ミトコンドリア配列とTCAサイクルの代謝確認

　精子中片の形態観察と、中片内のミトコンドリア代謝を観察することにより、精子形成の正常性の目安とする。

方法：　選別精子懸濁液にmito-greenを添加、培養し、ミトコンドリアによる緑色蛍光から、中片部の形態観察を行う。細胞内の活性酸素生成をモニターする試薬を用い、同様にして培養する。TCAサイクルの代謝に由来する活性酸素と反応して、中片部に蛍光を認める。この２つを観察することにより、中片部形態とミトコンドリア代謝を確認する。

精子頭部外周形状・尾部検査

従来の精子形態検査は頭部形状、具体的には頭部が楕円であることが正常性の指標として重要視されてきた。本検査は、選別精子を対象に頭部を赤色、尾部を青色に染め分け、頭部、尾部の形態を詳細に観察する。

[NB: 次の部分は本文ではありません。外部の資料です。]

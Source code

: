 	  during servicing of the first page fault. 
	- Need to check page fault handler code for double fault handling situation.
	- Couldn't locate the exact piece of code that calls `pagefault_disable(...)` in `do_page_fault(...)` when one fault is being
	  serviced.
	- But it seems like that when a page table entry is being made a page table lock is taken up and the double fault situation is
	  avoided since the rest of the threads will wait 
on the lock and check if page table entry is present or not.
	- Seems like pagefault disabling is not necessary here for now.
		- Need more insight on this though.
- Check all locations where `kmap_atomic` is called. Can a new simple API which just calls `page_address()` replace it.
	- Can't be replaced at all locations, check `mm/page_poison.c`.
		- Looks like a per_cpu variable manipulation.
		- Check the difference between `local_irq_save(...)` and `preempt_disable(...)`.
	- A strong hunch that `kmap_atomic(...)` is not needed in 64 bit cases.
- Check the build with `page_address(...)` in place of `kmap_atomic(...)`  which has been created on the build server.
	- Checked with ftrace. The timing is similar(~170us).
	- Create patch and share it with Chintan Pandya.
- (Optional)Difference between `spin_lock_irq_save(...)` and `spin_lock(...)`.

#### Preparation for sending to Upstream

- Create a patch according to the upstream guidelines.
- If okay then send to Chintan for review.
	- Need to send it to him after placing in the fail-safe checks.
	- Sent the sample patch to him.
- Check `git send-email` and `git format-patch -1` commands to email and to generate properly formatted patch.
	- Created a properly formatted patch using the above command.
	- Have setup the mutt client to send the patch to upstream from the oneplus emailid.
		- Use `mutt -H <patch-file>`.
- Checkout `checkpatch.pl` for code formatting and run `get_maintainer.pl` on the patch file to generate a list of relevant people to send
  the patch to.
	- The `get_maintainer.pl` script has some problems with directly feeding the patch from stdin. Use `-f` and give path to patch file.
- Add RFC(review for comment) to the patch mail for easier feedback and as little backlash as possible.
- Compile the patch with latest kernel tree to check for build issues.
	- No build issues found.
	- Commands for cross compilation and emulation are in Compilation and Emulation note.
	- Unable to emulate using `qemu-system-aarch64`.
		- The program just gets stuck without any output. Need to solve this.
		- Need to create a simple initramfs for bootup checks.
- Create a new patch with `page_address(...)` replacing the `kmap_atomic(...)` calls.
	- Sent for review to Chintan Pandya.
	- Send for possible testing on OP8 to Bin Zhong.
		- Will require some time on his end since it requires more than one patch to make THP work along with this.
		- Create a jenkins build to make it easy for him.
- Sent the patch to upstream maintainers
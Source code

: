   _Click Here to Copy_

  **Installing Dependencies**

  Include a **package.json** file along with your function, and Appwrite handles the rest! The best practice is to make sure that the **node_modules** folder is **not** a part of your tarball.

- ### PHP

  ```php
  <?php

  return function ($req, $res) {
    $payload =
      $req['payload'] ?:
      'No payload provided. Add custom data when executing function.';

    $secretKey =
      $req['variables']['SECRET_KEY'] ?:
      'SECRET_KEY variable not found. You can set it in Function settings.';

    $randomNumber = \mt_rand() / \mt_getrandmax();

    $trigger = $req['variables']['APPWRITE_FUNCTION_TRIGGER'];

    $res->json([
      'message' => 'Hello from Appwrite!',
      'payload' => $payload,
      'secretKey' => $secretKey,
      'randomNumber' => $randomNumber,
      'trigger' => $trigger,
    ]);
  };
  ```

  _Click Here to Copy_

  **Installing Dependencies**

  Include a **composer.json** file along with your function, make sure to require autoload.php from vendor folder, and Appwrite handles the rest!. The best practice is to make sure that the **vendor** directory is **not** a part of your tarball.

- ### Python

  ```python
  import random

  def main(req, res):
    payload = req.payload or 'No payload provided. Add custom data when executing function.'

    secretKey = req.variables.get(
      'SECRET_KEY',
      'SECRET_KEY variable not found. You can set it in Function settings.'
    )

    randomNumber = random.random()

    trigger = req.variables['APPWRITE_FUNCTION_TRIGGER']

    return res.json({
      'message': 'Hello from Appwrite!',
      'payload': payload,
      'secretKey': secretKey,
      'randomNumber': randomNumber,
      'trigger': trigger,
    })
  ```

やや不良な例。頭部は楕円のものもありますが、しっぽが切れている等尾部の形成異常が含まれています。

不良例。顕微授精反復不成功例の方の画像です。頭部は楕円のものもありますが、尾部がコイル状に変形しています。

実効精子

　これまで、夫妊孕性（妻を妊娠させる力）の指標として、射精精液そのものの観察が主流であり、精子濃度が高く、運動率の高い精液は妊孕性が高いと判定された。

すでに、「ヒト精子を分画する過程で、細胞膜損傷、DNA断片化、非運動精子と細胞膜正常、DNA非断片化、運動精子分画に分離する」とお話しました。具体的には、沈降平衡法と、沈降速度差遠心分離法を組み合わせます。細胞膜損傷、DNA断片化、非運動精子は沈澱に回収される。細胞膜正常、DNA非断片化、運動精子は中間層に回収されます。

両者の物理化学的性状は、前述して抗原性とともに大きく異なる。が、上述したように、形成された精子は、精巣上体で射精を待つ間に老化、変性します。射精精液中では、明らかに受精に寄与しない細胞膜損傷、DNA断片化、非運動精子が半数以上、多くは7-8割を占めます。このことは、夫の妊孕性の評価は、明らかに受精に寄与しない劣化精子を除いた精子（中間層）を基礎値とする方が、実態をより反映することを示しています。我々は、新たに中間層の精子数、運動率を実効精子という用語を新設しました。授精に供する精子は、この実効精子をさらに特殊試薬で分離した沈澱に相当します。

方法：　精子選別の過程で、中間層、沈澱の動画を撮影し、両者の比を求める。

これまでの経験から、沈澱の量が極めて多い方では、最終的に選別した精子の機能異常（細胞膜損傷、DNA断片化、空胞）が多いことが明らかになっている。